So the the sorority tank I bought has been somewhat louder than my other one as the little black piece that pumps the water in wasn't a tight fit and was "buzzing" and I decided to exchange it. Well in the process of draining the water miss curious George got sucked up in the hose. I thought it might have severely damage her but it looks like she only got a little scuffed up and shaken and seems ok. :-(
Her name's Valentina and she's the grumpy faced bully of the tank with the most personality and my favorite one.


----------



## bettaluvr (Jan 6, 2012)

I bought them a Betta log when I was at Petsmart yesterday and they like it.


----------



## bettaluvr (Jan 6, 2012)

plants are still growing.


----------



## Sundancex (Feb 24, 2012)

I'm sorry but am I the only one who thinks both of these tanks are WAY overstocked?
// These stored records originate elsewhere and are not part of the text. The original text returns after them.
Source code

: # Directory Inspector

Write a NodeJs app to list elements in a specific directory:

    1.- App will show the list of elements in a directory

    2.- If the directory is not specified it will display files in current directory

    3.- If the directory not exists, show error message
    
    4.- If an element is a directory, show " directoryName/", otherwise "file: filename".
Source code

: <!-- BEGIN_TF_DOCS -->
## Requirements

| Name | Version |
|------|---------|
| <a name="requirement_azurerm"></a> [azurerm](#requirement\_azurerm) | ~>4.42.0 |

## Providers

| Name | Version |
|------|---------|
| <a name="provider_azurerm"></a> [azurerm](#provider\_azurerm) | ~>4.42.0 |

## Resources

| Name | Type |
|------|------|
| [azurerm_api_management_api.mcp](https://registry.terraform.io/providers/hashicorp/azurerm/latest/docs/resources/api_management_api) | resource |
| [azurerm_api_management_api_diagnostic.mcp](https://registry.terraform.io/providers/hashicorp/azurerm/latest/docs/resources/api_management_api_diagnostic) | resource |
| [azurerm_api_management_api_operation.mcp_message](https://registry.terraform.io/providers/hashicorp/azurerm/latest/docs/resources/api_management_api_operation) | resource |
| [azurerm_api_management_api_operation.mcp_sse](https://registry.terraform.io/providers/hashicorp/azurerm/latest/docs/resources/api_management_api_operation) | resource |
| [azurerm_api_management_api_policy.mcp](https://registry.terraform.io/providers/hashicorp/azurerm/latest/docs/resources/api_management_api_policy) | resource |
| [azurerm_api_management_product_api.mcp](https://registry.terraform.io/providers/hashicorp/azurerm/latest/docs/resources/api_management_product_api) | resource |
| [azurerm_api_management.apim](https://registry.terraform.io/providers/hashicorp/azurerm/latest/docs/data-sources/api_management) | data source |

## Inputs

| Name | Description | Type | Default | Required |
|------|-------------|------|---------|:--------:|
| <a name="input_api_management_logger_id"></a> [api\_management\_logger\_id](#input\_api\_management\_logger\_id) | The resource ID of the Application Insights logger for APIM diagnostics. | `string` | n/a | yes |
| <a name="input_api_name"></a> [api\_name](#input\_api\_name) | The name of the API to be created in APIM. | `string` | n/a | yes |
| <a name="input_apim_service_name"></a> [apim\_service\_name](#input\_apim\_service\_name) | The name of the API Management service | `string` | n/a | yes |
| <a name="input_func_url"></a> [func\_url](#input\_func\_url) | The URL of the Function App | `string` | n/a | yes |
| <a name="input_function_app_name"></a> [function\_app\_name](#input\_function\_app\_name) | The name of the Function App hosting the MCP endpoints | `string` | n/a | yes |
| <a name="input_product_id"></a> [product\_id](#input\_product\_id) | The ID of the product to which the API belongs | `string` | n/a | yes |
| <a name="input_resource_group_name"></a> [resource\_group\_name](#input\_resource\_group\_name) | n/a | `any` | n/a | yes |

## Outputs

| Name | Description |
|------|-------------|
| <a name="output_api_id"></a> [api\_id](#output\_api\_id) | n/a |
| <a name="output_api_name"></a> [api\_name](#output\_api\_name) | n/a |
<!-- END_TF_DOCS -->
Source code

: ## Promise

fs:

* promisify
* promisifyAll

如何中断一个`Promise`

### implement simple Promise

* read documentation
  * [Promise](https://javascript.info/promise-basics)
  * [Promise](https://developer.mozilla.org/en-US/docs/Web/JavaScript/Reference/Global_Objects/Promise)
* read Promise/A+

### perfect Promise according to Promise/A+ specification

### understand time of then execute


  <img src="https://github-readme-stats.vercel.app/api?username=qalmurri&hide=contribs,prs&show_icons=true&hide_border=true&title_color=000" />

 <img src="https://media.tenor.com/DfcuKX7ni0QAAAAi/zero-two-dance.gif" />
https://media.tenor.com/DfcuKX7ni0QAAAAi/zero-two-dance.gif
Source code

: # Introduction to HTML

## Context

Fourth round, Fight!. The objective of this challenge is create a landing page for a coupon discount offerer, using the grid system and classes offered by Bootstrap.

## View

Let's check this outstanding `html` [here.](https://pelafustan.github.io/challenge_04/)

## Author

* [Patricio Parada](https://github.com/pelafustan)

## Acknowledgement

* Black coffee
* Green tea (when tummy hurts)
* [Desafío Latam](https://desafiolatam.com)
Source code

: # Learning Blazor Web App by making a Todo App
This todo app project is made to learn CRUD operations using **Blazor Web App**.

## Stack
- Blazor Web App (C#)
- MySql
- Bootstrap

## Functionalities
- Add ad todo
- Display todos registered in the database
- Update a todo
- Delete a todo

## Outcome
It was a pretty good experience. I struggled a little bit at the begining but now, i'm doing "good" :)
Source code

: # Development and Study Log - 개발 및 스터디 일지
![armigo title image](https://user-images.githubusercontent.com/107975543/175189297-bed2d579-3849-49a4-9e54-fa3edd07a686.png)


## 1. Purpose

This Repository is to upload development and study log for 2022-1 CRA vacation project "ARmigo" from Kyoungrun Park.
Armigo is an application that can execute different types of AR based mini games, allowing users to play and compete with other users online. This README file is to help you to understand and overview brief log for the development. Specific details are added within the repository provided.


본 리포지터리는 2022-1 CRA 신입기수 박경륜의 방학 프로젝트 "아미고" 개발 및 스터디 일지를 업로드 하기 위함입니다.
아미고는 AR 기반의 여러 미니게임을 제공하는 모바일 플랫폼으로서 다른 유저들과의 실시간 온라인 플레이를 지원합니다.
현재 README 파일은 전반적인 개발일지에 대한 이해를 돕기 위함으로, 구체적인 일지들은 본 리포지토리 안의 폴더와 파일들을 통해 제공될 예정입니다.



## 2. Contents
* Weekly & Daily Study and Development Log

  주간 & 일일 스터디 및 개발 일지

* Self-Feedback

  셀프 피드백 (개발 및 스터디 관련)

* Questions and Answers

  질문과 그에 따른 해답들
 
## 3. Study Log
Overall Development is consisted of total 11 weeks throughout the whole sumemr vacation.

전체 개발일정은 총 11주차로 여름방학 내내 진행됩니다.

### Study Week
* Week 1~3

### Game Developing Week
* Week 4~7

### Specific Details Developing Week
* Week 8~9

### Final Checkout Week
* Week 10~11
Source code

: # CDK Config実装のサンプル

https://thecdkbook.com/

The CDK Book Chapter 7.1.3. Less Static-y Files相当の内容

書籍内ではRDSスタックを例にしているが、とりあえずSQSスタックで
They are VERY beautiful tanks but geez, I would put a betta and some shrimp or maybe 2 dwarf frogs in an 8 gal. Maybe a small school of neons if the betta was very calm. No way would I try a sorority in an 8 gal.


----------



## bettaluvr (Jan 6, 2012)

Well I do weekly 50% water changes in both tanks with a gravel vac..and there is zero fighting in the community tank and minimal in the sorority.


----------



## bettaluvr (Jan 6, 2012)

Well I had a terrible mishap 2 weeks ago with my sorority tank and lost _all_ my girls from ammonia poisoning from using a new filter and clean gravel when I exchanged the tanks. 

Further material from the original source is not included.